The reason we don't have free movement of people in the UK is that immigration controls are supported by a powerful superstructure of myths about immigration. This is the fifth in a series of six questioning these myths. Here I am concerned with the forceful idea that migrants lower wages for the native population. This is an important topic because the logic goes that any increase in immigration that might follow the abolition of immigration controls would depress wages further, leading to a massive decline in our standard of living. I will attempt to show that in fact the opposite is true: there is no evidence that immigration has a negative impact of the wages of natives, and in fact unfettered movement would lead to an increase in people's incomes.
The effect of immigration on wages has been a hot topic for many years. But the most important studies on the reality of the situation - as opposed to simplistic prejudices - demonstrate there is no negative effect caused by immigration on the wages of natives. In 2003, the Home Office commissioned an independent report looking at this issue. The study examined numerous international surveys and conducted its own study in Britain. It found "The perception that immigrants depress the wages of existing workers does not find confirmation in the analysis of the data laid out in this report." (quoted here)

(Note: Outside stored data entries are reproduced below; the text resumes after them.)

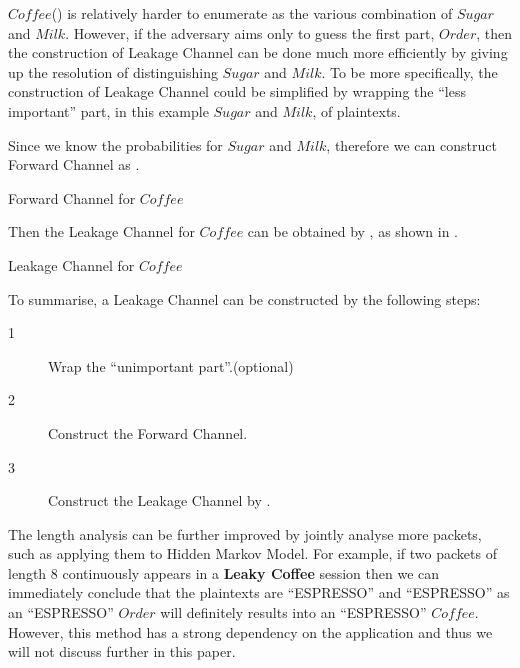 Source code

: \begin{example} \label{Ex: Single-OrderFlavour}
$Coffee$() is relatively harder to enumerate as the various combination of $Sugar$ and $Milk$. However, if the adversary aims only to guess the first part, $Order$, then the construction of Leakage Channel can be done much more efficiently by giving up the resolution of distinguishing $Sugar$ and $Milk$. To be more specifically, the construction of Leakage Channel could be simplified by wrapping the “less important” part, in this example $Sugar$ and $Milk$, of plaintexts.

Since we know the probabilities for $Sugar$ and $Milk$, therefore we can construct Forward Channel as .

\begin{table}[H]
\centering
\resizebox{\textwidth}{!}{
{}
}
\caption{Forward Channel for $Coffee$}
\label{Tbl: Forward Channel for Coffee}
\end{table}

Then the Leakage Channel for $Coffee$ can be obtained by , as shown in .
\begin{table}[H]
\centering
{}
\caption{Leakage Channel for $Coffee$}
\label{Tbl: Leakage Channel for Coffee}
\end{table}
\end{example}

To summarise, a Leakage Channel can be constructed by the following steps:
\begin{description}
\item[1] Wrap the “unimportant part”.(optional)
\item[2] Construct the Forward Channel.
\item[3] Construct the Leakage Channel by .
\end{description}

The length analysis can be further improved by jointly analyse more packets, such as applying them to Hidden Markov Model. For example, if two packets of length $8$ continuously appears in a \textbf{Leaky Coffee} session then we can immediately conclude that the plaintexts are “ESPRESSO” and “ESPRESSO” as an “ESPRESSO” $Order$ will definitely results into an “ESPRESSO” $Coffee$. However, this method has a strong dependency on the application and thus we will not discuss further in this paper.

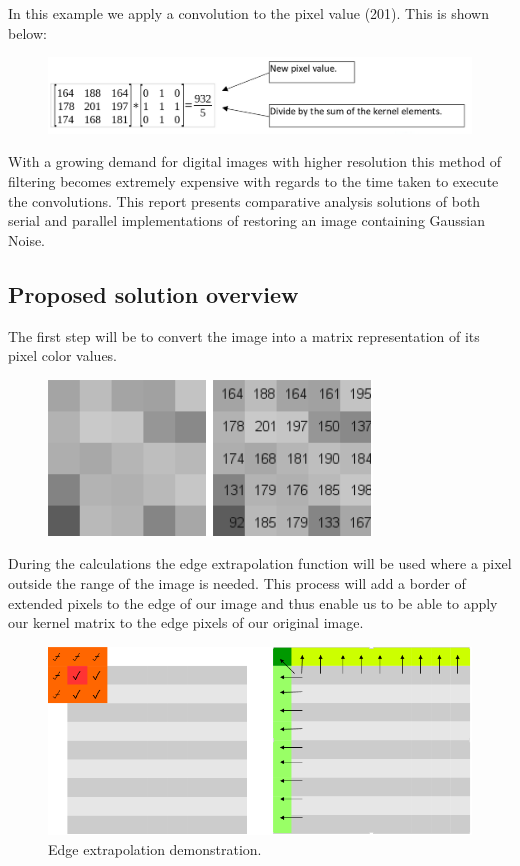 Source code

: \documentclass[paper=a4, fontsize=11pt]{scrartcl} %
\numberwithin{equation}{section} %
\numberwithin{figure}{section} %
\numberwithin{table}{section} %
\begin{document}
In this example we apply a convolution to the pixel value (201).
This is shown below:

\begin{figure}[H]
	\centering
	\includegraphics[scale=0.3]{"kernel example"}
        \label{kernel}
\end{figure}

With a growing demand for digital images with higher resolution this method of filtering becomes extremely expensive with regards to the time taken to execute the convolutions. This report presents comparative analysis solutions of both serial and parallel implementations of restoring an image containing Gaussian Noise.

\subsection{Proposed solution overview}
The first step will be to convert the image into a matrix representation of its pixel color values.

\begin{figure}[H]
	\centering
	\includegraphics[scale=0.5]{"greyscale2"}
        \label{greyscale2}
\end{figure}

During the calculations the edge extrapolation function will be used where a pixel outside the range of the image is needed. This process will add a border of extended pixels to the edge of our image and thus enable us to be able to apply our kernel matrix to the edge pixels of our original image.

\begin{figure}[H]
	\centering
	\includegraphics[scale=0.5]{"edge extrapolation"}
        \caption{Edge extrapolation demonstration.}
        \label{edge}
\end{figure}
\end{document}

This conclusion is echoed by studies reported on the website of the American Civil Liberties Union (ACLU):
"In June 2007, the President's Council of Economic Advisers (CEA) issued a report on "Immigration's Economic Impact."...the Council concluded that "immigrants have an overall positive effect of the income of native-born American workers."...immigrants tend to complement natives, not substitute for them...

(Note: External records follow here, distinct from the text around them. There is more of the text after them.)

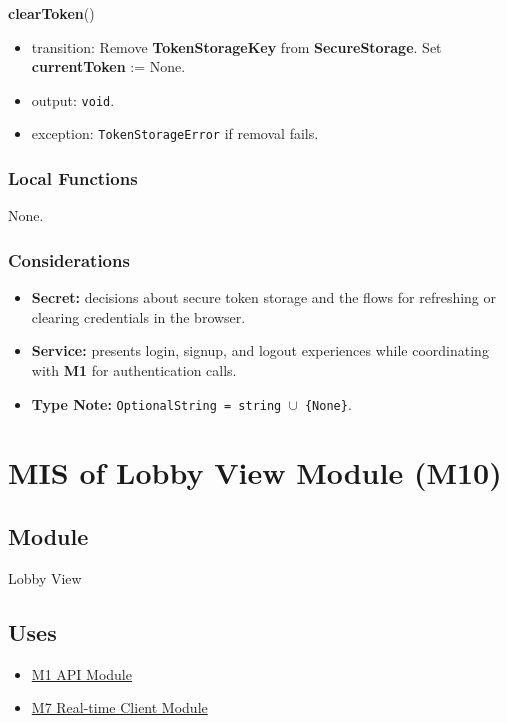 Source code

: \documentclass[12pt, titlepage]{article}
\begin{document}
\noindent\textbf{clearToken}()
\begin{itemize}
    \item transition: Remove \textbf{TokenStorageKey} from \textbf{SecureStorage}. Set \textbf{currentToken} := None.
    \item output: \texttt{void}.
    \item exception: \texttt{TokenStorageError} if removal fails.
\end{itemize}

\subsubsection{Local Functions}
None.

\subsubsection{Considerations}
\begin{itemize}
    \item \textbf{Secret:} decisions about secure token storage and the flows for refreshing or clearing credentials in the browser.
    \item \textbf{Service:} presents login, signup, and logout experiences while coordinating with \textbf{M1} for authentication calls.
    \item \textbf{Type Note:} \texttt{OptionalString = string $\cup$ \{None\}}.
\end{itemize}

\newpage
\section{MIS of Lobby View Module (M10)}\label{sec:lobby-view-module}

\subsection{Module}
Lobby View

\subsection{Uses}
\begin{itemize}
    \item \hyperref[sec:api-module]{M1 API Module}
    \item \hyperref[sec:realtime-client-module]{M7 Real-time Client Module}
\end{itemize}
\end{document}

"Immigrants allow higher-skilled native workers to increase productivity and thus increase their incomes...young immigrant workers fill gaps in the low-skilled labor markets.
"...in a 1997 study, the National Research Council estimated the annual wage gain due to immigration to be $10 billion each year. In 2007 the CEA estimated the gain at over $30 billion per year."
However it's not all rosy since "the CEA acknowledges that an increase in immigrant workers is likely to have some negative impact on the wages of low-skilled native workers". This is because some immigrants might be able to do the job of a native low-skilled worker better and cheaper, thereby undermining his salary. But as a low-skilled native will already be on a low salary, and as there are limits as to how low the pay can go, the impact of immigration on this sector is small. Furthermore the positive impact of immigration on other sectors means that tax relief could be given to the low-skilled workers which would offset the small negative impact on the wage. The CEA concluded that reducing immigration "would be a poorly-targeted and inefficient way to assist low-wage Americans."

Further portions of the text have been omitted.